It is understood that the Company is concurrently entering into an
agreement dated the date hereof (the "International Purchase Agreement")
providing for the offering by Selling Stockholders, acting severally and not
jointly, of an aggregate of 2,140,000 shares of Common Stock (the "Initial
International Securities") through arrangements with certain underwriters
outside the United States and Canada (the "International Managers") for which
Xxxxxxx Xxxxx International, Xxxxxxx Xxxxx International, Xxxxxx Xxxxxxx
International Limited, The Xxxxxxxx-Xxxxxxxx Company, LLC and Xxxxxxx & Company
International acting as lead managers (the "Lead Managers") and the grant by
certain Selling Stockholders, acting severally and not jointly, to the
International Managers, acting severally and not jointly, of an option to
purchase all or any part of the International Managers' pro rata portion of up
to 321,000 additional shares of Common Stock solely to cover overallotments, if
any (the "International Option Securities" and, together with the U.S. Option
Securities, the "Option Securities"). The Initial International Securities and
the International Option Securities are hereinafter called the "International
Securities." It is understood that the Selling Stockholders are not obligated
to sell and the U.S. Underwriters are not obligated to purchase, any Initial
U.S. Securities unless all of the Initial International Securities are
contemporaneously purchased by the International Managers.
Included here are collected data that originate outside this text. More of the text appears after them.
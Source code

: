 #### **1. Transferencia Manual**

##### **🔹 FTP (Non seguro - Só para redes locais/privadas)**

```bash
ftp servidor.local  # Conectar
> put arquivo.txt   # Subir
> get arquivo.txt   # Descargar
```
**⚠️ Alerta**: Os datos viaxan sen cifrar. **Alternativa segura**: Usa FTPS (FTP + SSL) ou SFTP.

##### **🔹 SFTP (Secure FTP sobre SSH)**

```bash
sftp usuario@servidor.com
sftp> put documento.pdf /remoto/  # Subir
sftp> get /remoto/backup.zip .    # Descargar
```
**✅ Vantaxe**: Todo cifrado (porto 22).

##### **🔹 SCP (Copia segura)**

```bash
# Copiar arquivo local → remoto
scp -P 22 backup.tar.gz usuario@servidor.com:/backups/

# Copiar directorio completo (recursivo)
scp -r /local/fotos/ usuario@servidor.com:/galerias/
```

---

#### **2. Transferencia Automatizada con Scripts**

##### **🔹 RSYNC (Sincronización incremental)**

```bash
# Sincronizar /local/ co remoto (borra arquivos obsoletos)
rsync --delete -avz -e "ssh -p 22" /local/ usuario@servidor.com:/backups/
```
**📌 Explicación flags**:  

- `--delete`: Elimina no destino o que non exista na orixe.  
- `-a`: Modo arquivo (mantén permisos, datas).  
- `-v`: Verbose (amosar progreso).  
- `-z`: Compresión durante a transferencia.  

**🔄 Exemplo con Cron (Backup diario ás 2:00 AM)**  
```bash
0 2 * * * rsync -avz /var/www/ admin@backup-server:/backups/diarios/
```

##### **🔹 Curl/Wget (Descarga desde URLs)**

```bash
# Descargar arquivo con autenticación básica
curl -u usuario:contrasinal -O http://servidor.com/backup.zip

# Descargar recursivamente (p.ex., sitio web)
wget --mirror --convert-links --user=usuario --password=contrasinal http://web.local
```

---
The U.S. Underwriters and the International Managers are hereinafter
collectively called the "Underwriters," the Initial U.S. Securities and the
Initial International Securities are hereinafter collectively called the
"Initial Securities," and the U.S. Securities, and the International Securities
are hereinafter collectively called the "Securities."
The Underwriters will concurrently enter into an Intersyndicate
Agreement of even date herewith (the "Intersyndicate Agreement") providing for
the coordination of certain transactions among the Underwriters under the
direction of Xxxxxxx Xxxxx & Co., Xxxxxxx Lynch, Xxxxxx, Xxxxxx & Xxxxx
Incorporated (in such capacity, the "Global Coordinator").
The Selling Stockholders understand that the U.S. Underwriters propose
to make a public offering of the U.S. Securities as soon as the U.S.
Representatives deem advisable after this Agreement has been executed and
delivered.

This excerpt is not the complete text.